● **Records for processing**:
◆ ◆ ◆ ◆ ◆
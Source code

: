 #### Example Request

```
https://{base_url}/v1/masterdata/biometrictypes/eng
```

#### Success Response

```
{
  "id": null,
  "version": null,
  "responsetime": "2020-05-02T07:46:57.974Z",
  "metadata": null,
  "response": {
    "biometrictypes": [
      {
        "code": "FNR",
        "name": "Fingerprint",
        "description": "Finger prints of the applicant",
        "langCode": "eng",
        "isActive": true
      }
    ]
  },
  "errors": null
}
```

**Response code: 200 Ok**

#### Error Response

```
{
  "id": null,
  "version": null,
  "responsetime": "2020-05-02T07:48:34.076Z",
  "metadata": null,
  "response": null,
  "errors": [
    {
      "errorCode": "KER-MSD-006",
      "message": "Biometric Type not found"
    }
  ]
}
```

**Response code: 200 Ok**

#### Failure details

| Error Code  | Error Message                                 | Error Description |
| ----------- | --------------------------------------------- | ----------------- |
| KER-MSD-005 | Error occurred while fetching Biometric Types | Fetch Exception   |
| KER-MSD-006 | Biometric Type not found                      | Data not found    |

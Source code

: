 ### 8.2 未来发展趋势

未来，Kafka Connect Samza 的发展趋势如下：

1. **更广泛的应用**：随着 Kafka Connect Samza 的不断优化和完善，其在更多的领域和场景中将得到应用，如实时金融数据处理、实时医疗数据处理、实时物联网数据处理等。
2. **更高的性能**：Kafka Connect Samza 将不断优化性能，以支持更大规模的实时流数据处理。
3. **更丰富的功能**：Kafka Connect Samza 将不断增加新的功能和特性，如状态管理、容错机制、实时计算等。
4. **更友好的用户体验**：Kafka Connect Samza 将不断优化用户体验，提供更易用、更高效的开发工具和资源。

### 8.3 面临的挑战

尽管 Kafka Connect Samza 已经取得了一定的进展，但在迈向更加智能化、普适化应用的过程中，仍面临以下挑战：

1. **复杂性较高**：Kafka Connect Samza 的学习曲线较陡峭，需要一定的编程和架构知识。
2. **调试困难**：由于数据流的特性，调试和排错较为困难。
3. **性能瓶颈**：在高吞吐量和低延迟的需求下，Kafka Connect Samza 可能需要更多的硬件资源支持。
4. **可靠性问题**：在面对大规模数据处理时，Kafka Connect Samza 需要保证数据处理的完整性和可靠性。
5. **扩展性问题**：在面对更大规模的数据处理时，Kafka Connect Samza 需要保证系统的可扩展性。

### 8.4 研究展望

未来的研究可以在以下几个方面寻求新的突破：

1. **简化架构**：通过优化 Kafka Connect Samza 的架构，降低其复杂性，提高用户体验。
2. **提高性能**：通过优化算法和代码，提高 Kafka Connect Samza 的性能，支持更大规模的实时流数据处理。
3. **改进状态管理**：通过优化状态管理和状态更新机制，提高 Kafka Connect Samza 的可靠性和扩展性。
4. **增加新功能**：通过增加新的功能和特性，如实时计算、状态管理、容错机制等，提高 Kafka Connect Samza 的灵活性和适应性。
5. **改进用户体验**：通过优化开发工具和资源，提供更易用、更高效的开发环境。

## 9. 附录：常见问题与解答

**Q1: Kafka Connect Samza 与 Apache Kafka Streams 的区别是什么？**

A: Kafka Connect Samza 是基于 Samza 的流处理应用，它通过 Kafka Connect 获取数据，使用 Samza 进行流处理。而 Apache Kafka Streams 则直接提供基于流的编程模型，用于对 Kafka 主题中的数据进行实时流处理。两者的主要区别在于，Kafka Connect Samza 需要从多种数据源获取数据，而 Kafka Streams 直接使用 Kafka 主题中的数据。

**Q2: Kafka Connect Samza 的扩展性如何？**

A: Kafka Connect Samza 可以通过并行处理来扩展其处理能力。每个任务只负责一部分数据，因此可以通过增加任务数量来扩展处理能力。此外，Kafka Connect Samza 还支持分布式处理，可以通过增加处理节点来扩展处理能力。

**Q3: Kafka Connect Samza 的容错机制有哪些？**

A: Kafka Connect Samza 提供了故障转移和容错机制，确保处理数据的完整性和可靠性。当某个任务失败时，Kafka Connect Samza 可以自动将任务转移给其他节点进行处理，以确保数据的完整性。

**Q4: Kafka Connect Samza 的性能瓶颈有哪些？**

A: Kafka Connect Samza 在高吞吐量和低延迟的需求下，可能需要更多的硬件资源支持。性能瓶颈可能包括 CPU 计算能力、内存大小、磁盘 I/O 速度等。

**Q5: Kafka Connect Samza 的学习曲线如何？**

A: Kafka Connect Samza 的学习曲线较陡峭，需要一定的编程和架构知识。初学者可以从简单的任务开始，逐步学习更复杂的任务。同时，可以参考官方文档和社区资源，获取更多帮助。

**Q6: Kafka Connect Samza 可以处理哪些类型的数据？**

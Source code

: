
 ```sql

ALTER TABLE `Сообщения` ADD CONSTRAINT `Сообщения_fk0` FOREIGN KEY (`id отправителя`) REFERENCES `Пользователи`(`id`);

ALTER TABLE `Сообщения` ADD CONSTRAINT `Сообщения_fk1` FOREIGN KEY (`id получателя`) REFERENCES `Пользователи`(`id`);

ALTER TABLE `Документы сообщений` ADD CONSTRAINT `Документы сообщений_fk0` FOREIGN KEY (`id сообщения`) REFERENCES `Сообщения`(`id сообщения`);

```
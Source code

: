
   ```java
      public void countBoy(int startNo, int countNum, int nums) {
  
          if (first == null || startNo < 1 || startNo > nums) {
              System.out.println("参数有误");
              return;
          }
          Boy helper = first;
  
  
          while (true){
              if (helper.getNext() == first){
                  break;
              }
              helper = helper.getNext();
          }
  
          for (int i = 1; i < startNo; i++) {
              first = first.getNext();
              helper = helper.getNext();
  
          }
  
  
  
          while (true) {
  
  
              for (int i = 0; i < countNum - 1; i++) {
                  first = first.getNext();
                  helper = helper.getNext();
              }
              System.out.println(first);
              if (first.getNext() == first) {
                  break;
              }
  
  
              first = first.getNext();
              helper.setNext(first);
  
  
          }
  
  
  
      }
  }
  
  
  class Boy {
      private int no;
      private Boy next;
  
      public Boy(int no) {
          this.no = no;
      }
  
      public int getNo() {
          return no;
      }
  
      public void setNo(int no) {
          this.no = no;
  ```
◆ ◆ ◆ ◆ ◆
● **Work to complete**: Look through the data and gather every line with the string "TABLE" in it.

● **Completed exercise**:
ALTER TABLE `Сообщения` ADD CONSTRAINT `Сообщения_fk0` FOREIGN KEY (`id отправителя`) REFERENCES `Пользователи`(`id`);
ALTER TABLE `Сообщения` ADD CONSTRAINT `Сообщения_fk1` FOREIGN KEY (`id получателя`) REFERENCES `Пользователи`(`id`);
ALTER TABLE `Документы сообщений` ADD CONSTRAINT `Документы сообщений_fk0` FOREIGN KEY (`id сообщения`) REFERENCES `Сообщения`(`id сообщения`);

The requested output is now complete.